Painting by August Macke

Woman with Umbrella in Front of a Hat Shop is an oil-on-canvas painting executed in 1914 by the German painter August Macke. It depicts a woman peeking into a hat shop, painted in an Expressionist style. The painting is in the collection of the Museum Folkwang in Essen.

==History==
Macke moved with his wife Elisabeth to Hilterfingen, on the Lake Thun, in Switzerland, in November 1913, where his mother-in-law had a house. The small, orderly bourgeois town inspired him to create a series of quiet, subdued compositions. In particular, he became particularly interested by hat shop windows, which he would frequently make the theme of his paintings. Clearly visible in these works is a focus on subjects from everyday life and the passing moment, as was also known from the Impressionists. Although the formalizing abstraction creates a certain detachment, his works from this period, which came to a close in April 1914, nevertheless radiate a striking positivity.

==Description==
This is regarded as the most mature of Macke's shop window paintings. It arose immediately after Zwei Frauen vor dem Hutladen and also builds on it. Theme and atmosphere are similar, typically urban, but anything but loud and hectic. The female figure, dressed in an elegant suit, wearing a hat with a white bouquet on her head and an umbrella over her shoulder, could have been taken right out of that earlier work. The lady has no face and remains anonymous, as if she were a fashion doll.

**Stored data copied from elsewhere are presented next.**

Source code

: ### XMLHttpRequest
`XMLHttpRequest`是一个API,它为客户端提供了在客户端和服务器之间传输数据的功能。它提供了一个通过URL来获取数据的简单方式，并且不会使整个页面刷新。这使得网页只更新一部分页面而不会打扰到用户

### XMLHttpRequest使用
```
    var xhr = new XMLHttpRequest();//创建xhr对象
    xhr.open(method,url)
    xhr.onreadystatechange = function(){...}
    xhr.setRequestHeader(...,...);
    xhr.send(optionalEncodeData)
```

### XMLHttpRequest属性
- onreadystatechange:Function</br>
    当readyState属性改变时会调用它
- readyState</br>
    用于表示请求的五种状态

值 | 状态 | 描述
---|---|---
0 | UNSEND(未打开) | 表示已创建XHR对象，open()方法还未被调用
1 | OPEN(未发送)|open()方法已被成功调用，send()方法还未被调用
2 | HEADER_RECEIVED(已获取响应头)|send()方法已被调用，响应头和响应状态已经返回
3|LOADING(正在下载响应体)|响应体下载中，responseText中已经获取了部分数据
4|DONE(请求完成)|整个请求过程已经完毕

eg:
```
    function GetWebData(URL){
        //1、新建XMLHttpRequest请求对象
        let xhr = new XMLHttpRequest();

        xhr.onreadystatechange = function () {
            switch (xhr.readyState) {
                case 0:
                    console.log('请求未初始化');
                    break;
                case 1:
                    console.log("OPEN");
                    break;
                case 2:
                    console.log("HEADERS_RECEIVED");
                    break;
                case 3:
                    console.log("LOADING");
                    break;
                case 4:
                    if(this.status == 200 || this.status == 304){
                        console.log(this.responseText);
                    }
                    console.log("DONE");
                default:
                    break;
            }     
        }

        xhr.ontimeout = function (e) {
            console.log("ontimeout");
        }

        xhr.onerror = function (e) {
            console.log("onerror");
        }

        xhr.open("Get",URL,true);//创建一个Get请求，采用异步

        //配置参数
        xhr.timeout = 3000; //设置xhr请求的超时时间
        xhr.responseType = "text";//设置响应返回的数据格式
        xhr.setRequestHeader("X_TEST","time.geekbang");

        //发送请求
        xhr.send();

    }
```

Compositionally, Macke has arranged the image space along clear diagonal perspective lines. The plane-disintegrating geometric shape of the stone facade with the carved pilasters and the shop window, as well as the abstracted figure, fit into the structure of the painting like mosaic stones and form an integrated unit. This also applies to the use of color, with deliberately chosen accents around the middle. The woman's clothing, predominantly warm reds and yellows, corresponds to the hats in the shop window on stands, which are decorated with ribbons and feathers. The light breaks in the window. Reflections mix both inside and outside with the spaces and surfaces. The transparent surfaces in the shop window are echoed in the rustic pilaster on the side.

The attraction of the work lies mainly in the clear and firm power of the composition and the radiant expressive power of the contrasting colours. The atmospheric figurative description of the situation is naturally mixed with a cool abstract effect, giving the painting a special classical-modern tension.

Woman with Umbrella in Front of a Hat Shop was purchased in 1920 by the Museum Folkwang, in Essen, then called Essener Kunstmuseum. In 1937 it was confiscated by the Nazis as degenerate art, but in 1953 the work was bought back by the museum, with the support of the city of Essen. It is now regarded as one of its top works in the collection of modern German art.